Out of the countries that received aid from Britain, only three – Nepal, Rwanda and Tanzania – had an increased freedom score when foreign aid was increased. By comparison, five saw their level of freedom decrease despite a rise in aid money. These were Afghanistan, Kenya, Nigeria, Somalia and Sudan.
Meanwhile, a further ten countries showed no real change in their score despite receiving more money, and four countries – Ghana, Paraguay, Peru and Zambia – even managed to improve their score despite seeing their aid reduced.
The report comes as the government comes under increasing fire for its policy of enshrining foreign aid spending in law. A bill which has passed its second reading in the House of Commons will compel the government to spend at least 0.7 percent of national income on the foreign aid budget, which is already at £12bn a year.

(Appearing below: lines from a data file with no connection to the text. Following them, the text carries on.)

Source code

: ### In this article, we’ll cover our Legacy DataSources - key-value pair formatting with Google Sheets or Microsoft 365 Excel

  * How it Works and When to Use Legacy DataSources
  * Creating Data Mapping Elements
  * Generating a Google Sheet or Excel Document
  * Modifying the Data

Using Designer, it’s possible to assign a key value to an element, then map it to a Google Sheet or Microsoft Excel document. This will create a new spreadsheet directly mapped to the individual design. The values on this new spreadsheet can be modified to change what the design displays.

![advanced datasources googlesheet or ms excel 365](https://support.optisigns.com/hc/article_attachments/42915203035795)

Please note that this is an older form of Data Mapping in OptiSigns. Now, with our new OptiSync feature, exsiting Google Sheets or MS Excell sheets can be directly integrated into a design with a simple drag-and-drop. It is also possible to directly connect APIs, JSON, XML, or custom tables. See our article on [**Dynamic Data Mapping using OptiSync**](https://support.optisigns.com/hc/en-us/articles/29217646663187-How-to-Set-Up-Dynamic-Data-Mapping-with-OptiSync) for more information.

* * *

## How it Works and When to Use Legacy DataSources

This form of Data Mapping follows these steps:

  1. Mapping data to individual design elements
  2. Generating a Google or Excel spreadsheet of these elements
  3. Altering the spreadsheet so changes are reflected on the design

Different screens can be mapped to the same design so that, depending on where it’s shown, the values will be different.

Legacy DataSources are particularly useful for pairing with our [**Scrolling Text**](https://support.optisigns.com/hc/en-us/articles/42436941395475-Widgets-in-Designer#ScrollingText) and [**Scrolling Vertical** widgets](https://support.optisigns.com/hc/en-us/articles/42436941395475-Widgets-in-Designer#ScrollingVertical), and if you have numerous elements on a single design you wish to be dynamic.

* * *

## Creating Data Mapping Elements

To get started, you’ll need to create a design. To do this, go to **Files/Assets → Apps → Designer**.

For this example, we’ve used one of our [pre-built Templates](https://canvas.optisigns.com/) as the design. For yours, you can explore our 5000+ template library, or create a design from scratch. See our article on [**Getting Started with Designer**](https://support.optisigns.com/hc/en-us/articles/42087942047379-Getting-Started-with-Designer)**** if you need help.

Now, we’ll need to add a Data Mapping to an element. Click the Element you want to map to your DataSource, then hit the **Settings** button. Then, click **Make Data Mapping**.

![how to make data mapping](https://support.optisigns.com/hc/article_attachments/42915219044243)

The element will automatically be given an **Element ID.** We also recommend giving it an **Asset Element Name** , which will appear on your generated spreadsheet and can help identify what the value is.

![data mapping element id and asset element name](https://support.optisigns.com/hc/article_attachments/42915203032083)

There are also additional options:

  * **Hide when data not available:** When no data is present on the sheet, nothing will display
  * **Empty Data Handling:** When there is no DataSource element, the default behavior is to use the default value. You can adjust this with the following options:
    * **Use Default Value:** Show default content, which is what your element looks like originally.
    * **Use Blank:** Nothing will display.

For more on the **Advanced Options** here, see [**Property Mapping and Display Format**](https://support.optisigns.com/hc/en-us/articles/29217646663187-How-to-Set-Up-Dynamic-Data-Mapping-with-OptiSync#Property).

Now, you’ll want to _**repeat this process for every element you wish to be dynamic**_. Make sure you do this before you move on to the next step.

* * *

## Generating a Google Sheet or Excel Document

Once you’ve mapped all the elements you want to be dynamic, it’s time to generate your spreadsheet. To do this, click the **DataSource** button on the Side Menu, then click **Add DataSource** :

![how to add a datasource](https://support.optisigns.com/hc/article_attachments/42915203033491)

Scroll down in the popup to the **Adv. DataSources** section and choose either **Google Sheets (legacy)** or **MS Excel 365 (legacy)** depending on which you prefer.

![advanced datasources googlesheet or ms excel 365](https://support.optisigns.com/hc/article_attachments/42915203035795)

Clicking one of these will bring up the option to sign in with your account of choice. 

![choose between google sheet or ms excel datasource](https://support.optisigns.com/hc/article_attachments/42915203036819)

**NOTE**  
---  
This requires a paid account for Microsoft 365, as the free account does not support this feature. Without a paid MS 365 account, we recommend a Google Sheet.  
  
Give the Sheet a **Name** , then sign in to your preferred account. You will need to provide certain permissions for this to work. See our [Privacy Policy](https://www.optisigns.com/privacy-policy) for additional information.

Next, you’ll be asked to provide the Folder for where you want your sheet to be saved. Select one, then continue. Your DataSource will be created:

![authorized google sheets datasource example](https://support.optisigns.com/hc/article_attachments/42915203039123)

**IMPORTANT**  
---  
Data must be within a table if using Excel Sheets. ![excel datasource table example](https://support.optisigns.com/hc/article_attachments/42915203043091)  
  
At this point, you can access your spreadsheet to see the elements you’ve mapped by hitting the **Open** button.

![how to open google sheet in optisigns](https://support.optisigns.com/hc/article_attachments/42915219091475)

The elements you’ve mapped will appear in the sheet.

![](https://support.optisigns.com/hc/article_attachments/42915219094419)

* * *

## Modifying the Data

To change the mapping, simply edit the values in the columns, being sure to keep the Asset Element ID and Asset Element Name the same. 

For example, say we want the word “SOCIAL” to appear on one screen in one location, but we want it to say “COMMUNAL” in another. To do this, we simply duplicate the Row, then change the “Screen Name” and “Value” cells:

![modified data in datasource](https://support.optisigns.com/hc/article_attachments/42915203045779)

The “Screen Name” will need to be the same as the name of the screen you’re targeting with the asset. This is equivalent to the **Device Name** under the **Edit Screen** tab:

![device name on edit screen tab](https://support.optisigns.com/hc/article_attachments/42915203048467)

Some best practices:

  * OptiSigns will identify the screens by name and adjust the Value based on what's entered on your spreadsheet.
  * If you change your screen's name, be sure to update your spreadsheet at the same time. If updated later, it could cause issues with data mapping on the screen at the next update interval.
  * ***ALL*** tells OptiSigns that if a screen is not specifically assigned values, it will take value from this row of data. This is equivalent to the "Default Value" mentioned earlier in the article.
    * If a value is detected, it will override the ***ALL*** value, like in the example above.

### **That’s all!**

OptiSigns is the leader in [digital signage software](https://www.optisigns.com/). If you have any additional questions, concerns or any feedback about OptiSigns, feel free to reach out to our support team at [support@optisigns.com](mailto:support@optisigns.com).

The Daily Mail quotes former defence minister Sir Gerald Howarth as saying: “This Bill is the sort of thing that drives traditional Conservative supporters to Ukip.
“People wonder, what is the Prime Minister doing? They do not get why he is promising to spend billions more on aid while he is making soldiers redundant.”
Jonathan Isaby, Chief Executive of the TaxPayers’ Alliance, said: “With Britain’s public finances in such a horrendous state, it’s crucial that foreign aid delivers results.
“Too often, British taxpayers’ money is spent propping up governments that refuse to grant fundamental freedoms.
“The arbitrary spending target of 0.7 per cent so loved by politicians means that money is spent for the sake of it, rather than for any obvious need.
“Every penny of foreign aid should have one goal – making the lives of ordinary people in developing countries better. If it isn’t doing that, it should be stopped.”